EXERCISE INPUTS Block Start

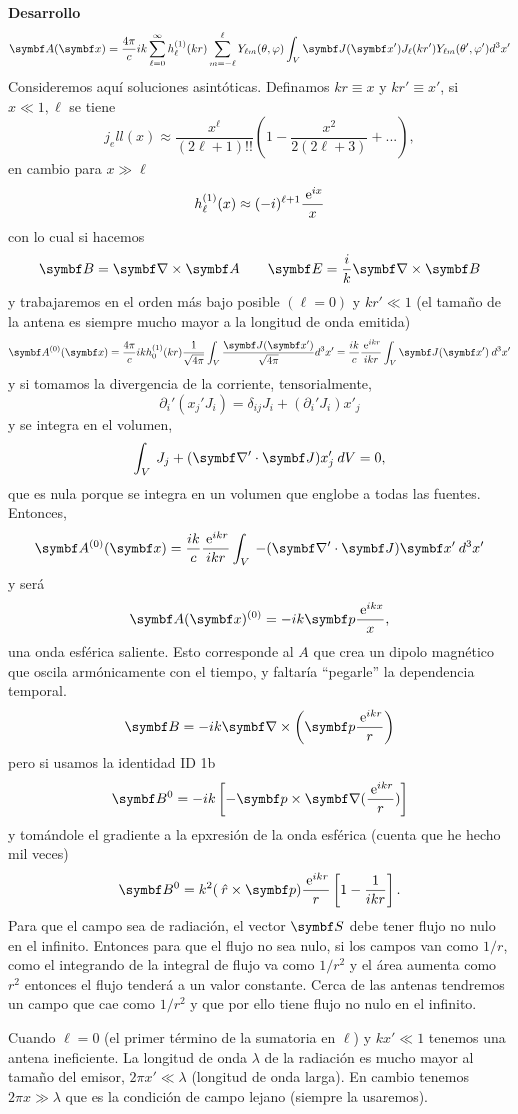 \documentclass[10pt,oneside]{CBFT_book}
\begin{document}
\begin{ejemplo}{\bf Desarrollo}
\[
	\vb{A}(\vbx) = \frac{4\pi}{c} i k 
	\sum_{\ell=0}^\infty h^{(1)}_\ell(kr) \sum_{m=-\ell}^{\ell} Y_{\ell m}(\theta,\vp)
	\int_V \vb{J}(\vbx') J_\ell(kr') Y_{\ell m}(\theta',\vp') d^3x' 
\]
Consideremos aquí soluciones asintóticas. Definamos $ kr \equiv x$ y $ kr' \equiv x'$,
si $x \ll 1, \ell$ se tiene
\[
	j_ell(x) \approx \frac{x^\ell}{(2\ell+1)!!}\left( 1 - \frac{x^2}{2(2\ell+3)} + ...\right),
\]
en cambio para $ x \gg \ell $
\[
	h^{(1)}_\ell(x) \approx (-i)^{\ell+1} \frac{\:\mathrm{e}^{ix}}{x}
\]
con lo cual si hacemos
\[
	\vb{B} = \rotorm{A} \qquad \vb{E} = \frac{i}{k}\rotorm{B}
\]
y trabajaremos en el orden más bajo posible $(\ell=0)$ y $ k r' \ll 1$ (el tamaño de la antena es siempre
mucho mayor a la longitud de onda emitida)
\[
	\vb{A}^{(0)}(\vbx) = \frac{4\pi}{c} i k 
	h^{(1)}_0(kr) \frac{1}{\sqrt{4\pi}} \int_V \frac{ \vb{J}(\vbx') }{\sqrt{4\pi}} d^3x' =
	\frac{ i k }{c} \frac{\euler^{ikr}}{ikr} \int_V \vb{J}(\vbx') \: d^3x'
\]
y si tomamos la divergencia de la corriente, tensorialmente, 
\[
	\partial_i'(x_j'J_i) = \delta_{ij}J_i + ( \partial_i'J_i ) x'_j
\]
y se integra en el volumen,
\[
	\int_V \:  J_j + (\Nabla'\cdot\vb{J}) x_j' \: dV = 0,
\]
que es nula porque se integra en un volumen que englobe a todas las fuentes.
Entonces,
\[
	\vb{A}^{(0)}(\vbx) = \frac{ i k }{c} \frac{\euler^{ikr}}{ikr} \int_V \: -(\Nabla'\cdot\vb{J}) \vbx' \: d^3x'
\]
y será
\[
	\vb{A}(\vb{x})^{(0)} = - i k \vb{p} \frac{\euler^{ikx}}{x},
\]
una onda esférica saliente.
Esto corresponde al $A$ que crea un dipolo magnético que oscila armónicamente con el tiempo,
y faltaría ``pegarle'' la dependencia temporal.
\[
	\vb{B} = - i k \Nabla \times \left( \vb{p} \frac{\euler^{ikr}}{r} \right)
\]
pero si usamos la identidad ID 1b 
\[
	\vb{B}^0 = - i k \left[ 
	- \vb{p} \times \Nabla( \frac{\euler^{ikr}}{r} )
	\right]
\]
y tomándole el gradiente a la epxresión de la onda esférica (cuenta que he hecho mil veces)
\[
	\vb{B}^0 = k^2 (\rver\times\vb{p})  \frac{\euler^{ikr}}{r} \left[ 1 - \frac{1}{ikr} \right].
\]
Para que el campo sea de radiación, el vector $\vb{S}$ debe tener flujo no nulo en el infinito.
Entonces para que el flujo no sea nulo, si los campos van como $1/r$, como el integrando de la integral
de flujo va como $1/r^2$ y el área aumenta como $r^2$ entonces el flujo tenderá a un valor constante.
Cerca de las antenas tendremos un campo que cae como $1/r^2$ y que por ello tiene flujo no nulo
en el infinito.

\end{ejemplo}


Cuando $\ell = 0$ (el primer término de la sumatoria en $\ell$) y
$ kx' \ll 1$ tenemos una antena ineficiente. La longitud de onda $\lambda$ de la radiación es mucho mayor al 
tamaño del emisor, $ 2\pi x' \ll \lambda$ (longitud de onda larga).
En cambio tenemos $ 2\pi x \gg \lambda$ que es la condición de campo lejano (siempre la usaremos).
\end{document}
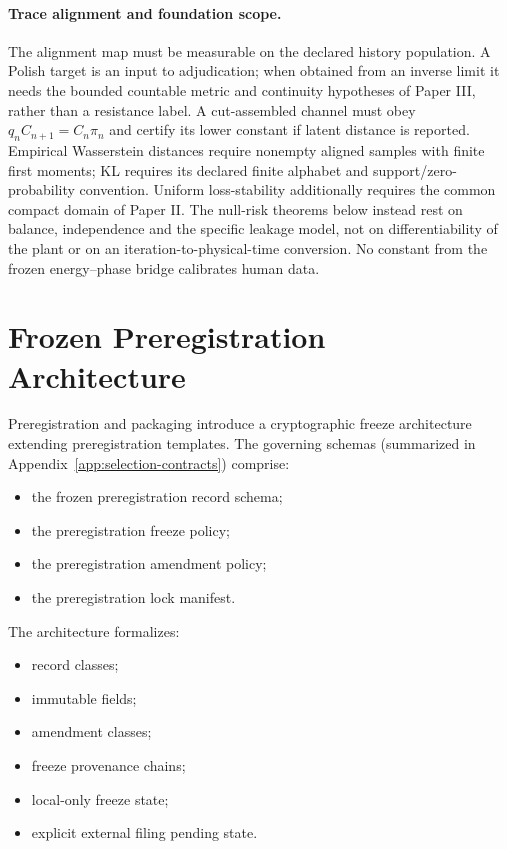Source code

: \documentclass[11pt,a4paper]{article}
\begin{document}
\paragraph{Trace alignment and foundation scope.}
The alignment map must be measurable on the declared history population.
A Polish target is an input to adjudication; when obtained from an inverse
limit it needs the bounded countable metric and continuity hypotheses of
Paper III, rather than a resistance label. A cut-assembled channel must obey
$q_nC_{n+1}=C_n\pi_n$ and certify its lower constant if latent distance is
reported. Empirical Wasserstein distances require nonempty aligned samples
with finite first moments; KL requires its declared finite alphabet and
support/zero-probability convention. Uniform loss-stability additionally
requires the common compact domain of Paper II. The null-risk theorems below
instead rest on balance, independence and the specific leakage model, not
on differentiability of the plant or on an iteration-to-physical-time conversion.
No constant from the frozen energy--phase bridge calibrates human data.

\section{Frozen Preregistration Architecture}

Preregistration and packaging introduce a cryptographic freeze architecture extending preregistration
templates. The governing schemas (summarized in Appendix~\ref{app:selection-contracts}) comprise:

\begin{itemize}
\item the frozen preregistration record schema;
\item the preregistration freeze policy;
\item the preregistration amendment policy;
\item the preregistration lock manifest.
\end{itemize}

The architecture formalizes:

\begin{itemize}
\item record classes;
\item immutable fields;
\item amendment classes;
\item freeze provenance chains;
\item local-only freeze state;
\item explicit external filing pending state.
\end{itemize}
\end{document}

EXERCISE INPUTS Block End

Please retype every record above exactly, leaving out the pictures.

ANSWER FOR THE TASK
 \documentclass[10pt,oneside]{CBFT_book}
\begin{document}
\begin{ejemplo}{\bf Desarrollo}
\[
	\vb{A}(\vbx) = \frac{4\pi}{c} i k 
	\sum_{\ell=0}^\infty h^{(1)}_\ell(kr) \sum_{m=-\ell}^{\ell} Y_{\ell m}(\theta,\vp)
	\int_V \vb{J}(\vbx') J_\ell(kr') Y_{\ell m}(\theta',\vp') d^3x' 
\]
Consideremos aquí soluciones asintóticas. Definamos $ kr \equiv x$ y $ kr' \equiv x'$,
si $x \ll 1, \ell$ se tiene
\[
	j_ell(x) \approx \frac{x^\ell}{(2\ell+1)!!}\left( 1 - \frac{x^2}{2(2\ell+3)} + ...\right),
\]
en cambio para $ x \gg \ell $
\[
	h^{(1)}_\ell(x) \approx (-i)^{\ell+1} \frac{\:\mathrm{e}^{ix}}{x}
\]
con lo cual si hacemos
\[
	\vb{B} = \rotorm{A} \qquad \vb{E} = \frac{i}{k}\rotorm{B}
\]
y trabajaremos en el orden más bajo posible $(\ell=0)$ y $ k r' \ll 1$ (el tamaño de la antena es siempre
mucho mayor a la longitud de onda emitida)
\[
	\vb{A}^{(0)}(\vbx) = \frac{4\pi}{c} i k 
	h^{(1)}_0(kr) \frac{1}{\sqrt{4\pi}} \int_V \frac{ \vb{J}(\vbx') }{\sqrt{4\pi}} d^3x' =
	\frac{ i k }{c} \frac{\euler^{ikr}}{ikr} \int_V \vb{J}(\vbx') \: d^3x'
\]
y si tomamos la divergencia de la corriente, tensorialmente, 
\[
	\partial_i'(x_j'J_i) = \delta_{ij}J_i + ( \partial_i'J_i ) x'_j
\]
y se integra en el volumen,
\[
	\int_V \:  J_j + (\Nabla'\cdot\vb{J}) x_j' \: dV = 0,
\]
que es nula porque se integra en un volumen que englobe a todas las fuentes.
Entonces,
\[
	\vb{A}^{(0)}(\vbx) = \frac{ i k }{c} \frac{\euler^{ikr}}{ikr} \int_V \: -(\Nabla'\cdot\vb{J}) \vbx' \: d^3x'
\]
y será
\[
	\vb{A}(\vb{x})^{(0)} = - i k \vb{p} \frac{\euler^{ikx}}{x},
\]
una onda esférica saliente.
Esto corresponde al $A$ que crea un dipolo magnético que oscila armónicamente con el tiempo,
y faltaría ``pegarle'' la dependencia temporal.
\[
	\vb{B} = - i k \Nabla \times \left( \vb{p} \frac{\euler^{ikr}}{r} \right)
\]
pero si usamos la identidad ID 1b 
\[
	\vb{B}^0 = - i k \left[ 
	- \vb{p} \times \Nabla( \frac{\euler^{ikr}}{r} )
	\right]
\]
y tomándole el gradiente a la epxresión de la onda esférica (cuenta que he hecho mil veces)
\[
	\vb{B}^0 = k^2 (\rver\times\vb{p})  \frac{\euler^{ikr}}{r} \left[ 1 - \frac{1}{ikr} \right].
\]
Para que el campo sea de radiación, el vector $\vb{S}$ debe tener flujo no nulo en el infinito.
Entonces para que el flujo no sea nulo, si los campos van como $1/r$, como el integrando de la integral
de flujo va como $1/r^2$ y el área aumenta como $r^2$ entonces el flujo tenderá a un valor constante.
Cerca de las antenas tendremos un campo que cae como $1/r^2$ y que por ello tiene flujo no nulo
en el infinito.

\end{ejemplo}


Cuando $\ell = 0$ (el primer término de la sumatoria en $\ell$) y
$ kx' \ll 1$ tenemos una antena ineficiente. La longitud de onda $\lambda$ de la radiación es mucho mayor al 
tamaño del emisor, $ 2\pi x' \ll \lambda$ (longitud de onda larga).
En cambio tenemos $ 2\pi x \gg \lambda$ que es la condición de campo lejano (siempre la usaremos).
\end{document}
Source code

: \documentclass[11pt,a4paper]{article}
\begin{document}
\paragraph{Trace alignment and foundation scope.}
The alignment map must be measurable on the declared history population.
A Polish target is an input to adjudication; when obtained from an inverse
limit it needs the bounded countable metric and continuity hypotheses of
Paper III, rather than a resistance label. A cut-assembled channel must obey
$q_nC_{n+1}=C_n\pi_n$ and certify its lower constant if latent distance is
reported. Empirical Wasserstein distances require nonempty aligned samples
with finite first moments; KL requires its declared finite alphabet and
support/zero-probability convention. Uniform loss-stability additionally
requires the common compact domain of Paper II. The null-risk theorems below
instead rest on balance, independence and the specific leakage model, not
on differentiability of the plant or on an iteration-to-physical-time conversion.
No constant from the frozen energy--phase bridge calibrates human data.

\section{Frozen Preregistration Architecture}

Preregistration and packaging introduce a cryptographic freeze architecture extending preregistration
templates. The governing schemas (summarized in Appendix~\ref{app:selection-contracts}) comprise:

\begin{itemize}
\item the frozen preregistration record schema;
\item the preregistration freeze policy;
\item the preregistration amendment policy;
\item the preregistration lock manifest.
\end{itemize}

The architecture formalizes:

\begin{itemize}
\item record classes;
\item immutable fields;
\item amendment classes;
\item freeze provenance chains;
\item local-only freeze state;
\item explicit external filing pending state.
\end{itemize}
\end{document}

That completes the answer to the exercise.